Multiturn benchmarking in GuideLLM uses indexed columns to represent conversational exchanges. Each turn in a conversation is represented by a set of columns with a numeric suffix indicating the turn index. Turn indexes can be any numerical value but we recommend ascending from 0 for simplicity.

Turn-indexed Column Format

For a 3-turn conversation, the dataset could contain the following columns:

  • prefix: Optional system prompt that becomes a system message (applies to first turn)
  • prompt_0, output_tokens_count_0: Turn 1 prompt and requested output tokens
  • prompt_1, output_tokens_count_1: Turn 2 prompt and requested output tokens
  • prompt_2, output_tokens_count_2: Turn 3 prompt and requested output tokens

How Multiturn Orchestration Works

When executing a multiturn benchmark, GuideLLM:

  1. Sends a turn (prefix + prompt_0) to the model and captures the response
  2. Return the request Store the request/response in the aggregator as a single request
  3. Builds conversation history by combining the requests and the model's responses
  4. Sends the next turn (prompt_i) along with the conversation history
  5. Repeat from (2) for the n given turns

For /v1/chat/completions, the conversation history is passed as a messages array with alternating user and assistant roles. For /v1/responses, the history is either passed as alternating user and assistant roles, or as a previous request ID. For /v1/completions, the history is concatenated as a single prompt string.

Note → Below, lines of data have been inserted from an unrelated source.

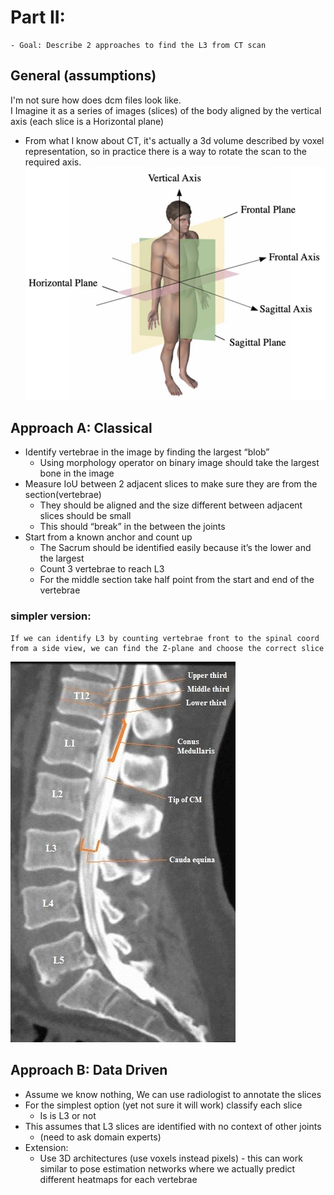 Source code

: # Part II:
    - Goal: Describe 2 approaches to find the L3 from CT scan

## General (assumptions)
I'm not sure how does dcm files look like.  
I Imagine it as a series of images (slices) of the body aligned by the vertical axis (each slice is a Horizontal plane)  
- From what I know about CT, it's actually a 3d volume described by voxel representation, so in practice there is a way to rotate the scan to the required axis.
![human axis](./images/human_axis.png "human axis")
<!-- {width: "200px" height:"150px"} -->


## Approach A: Classical
- Identify vertebrae in the image by finding the largest “blob”
    - Using morphology operator on binary image should take the largest bone in the image
- Measure IoU between 2 adjacent slices to make sure they are from the section(vertebrae)
    - They should be aligned and the size different between adjacent slices should be small
    - This should “break” in the between the joints
- Start from a known anchor and count up
    - The Sacrum should be identified easily because it’s the lower and the largest
    - Count 3 vertebrae to reach L3
    - For the middle section take half point from the start and end of the vertebrae
### simpler version: 
    If we can identify L3 by counting vertebrae front to the spinal coord from a side view, we can find the Z-plane and choose the correct slice
![side view](./images/spice_sagital.png "side view")
    


## Approach B: Data Driven
- Assume we know nothing, We can use radiologist to annotate the slices
- For the simplest option (yet not sure it will work) classify each slice
    - Is is L3 or not
- This assumes that L3 slices are identified with no context of other joints
    - (need to ask domain experts)
- Extension:
    - Use 3D architectures (use voxels instead pixels) - this can work similar to pose estimation networks where we actually predict different heatmaps for each vertebrae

For more information see Request Formatting and Server-Side Conversation History.

Prefix Columns and System Prompts

Prefix columns (if present) are treated specially:

  • In /v1/chat/completions, the prefix becomes a system message in the conversation array
  • In /v1/responses, the prefix becomes the instructions field
  • In /v1/completions, the prefix is prepended to the turn's prompt
  • Prefixes can be specified with a turn index if desired; however the recommended use-case is a single prefix for the first turn
  • Synthetic data only supports a prefix on the first turn

Processing Options

All standard benchmarking arguments apply to multiturn tasks, such as --profile, profile rate parameters, and --constraint kind=max_requests,count=<n>. Any options that operate on "requests" will treat each turn as a separate request (e.g. A dataset row with 3 turns will count as 3 requests).

Synthetic Data Configuration

GuideLLM can automatically generate multiturn synthetic data using the turns parameter in the synthetic data configuration.

Basic Synthetic Multiturn

To generate multiturn synthetic data, use the --data argument with turns specified:

--data kind=synthetic_text,prompt_tokens=256,output_tokens=128,turns=3

This creates a 3-turn conversation where each turn has 256 prompt tokens and requests 128 output tokens.

Synthetic Data with Prefixes

You can add system prompts (prefixes) to synthetic conversations using two approaches:

Simple Prefix Configuration:

--data kind=synthetic_text,prompt_tokens=256,output_tokens=128,turns=3,prefix_count=5,prefix_tokens=50

This generates 5 unique prefixes of 50 tokens. Every conversation will select one of these 5 at random as the system message.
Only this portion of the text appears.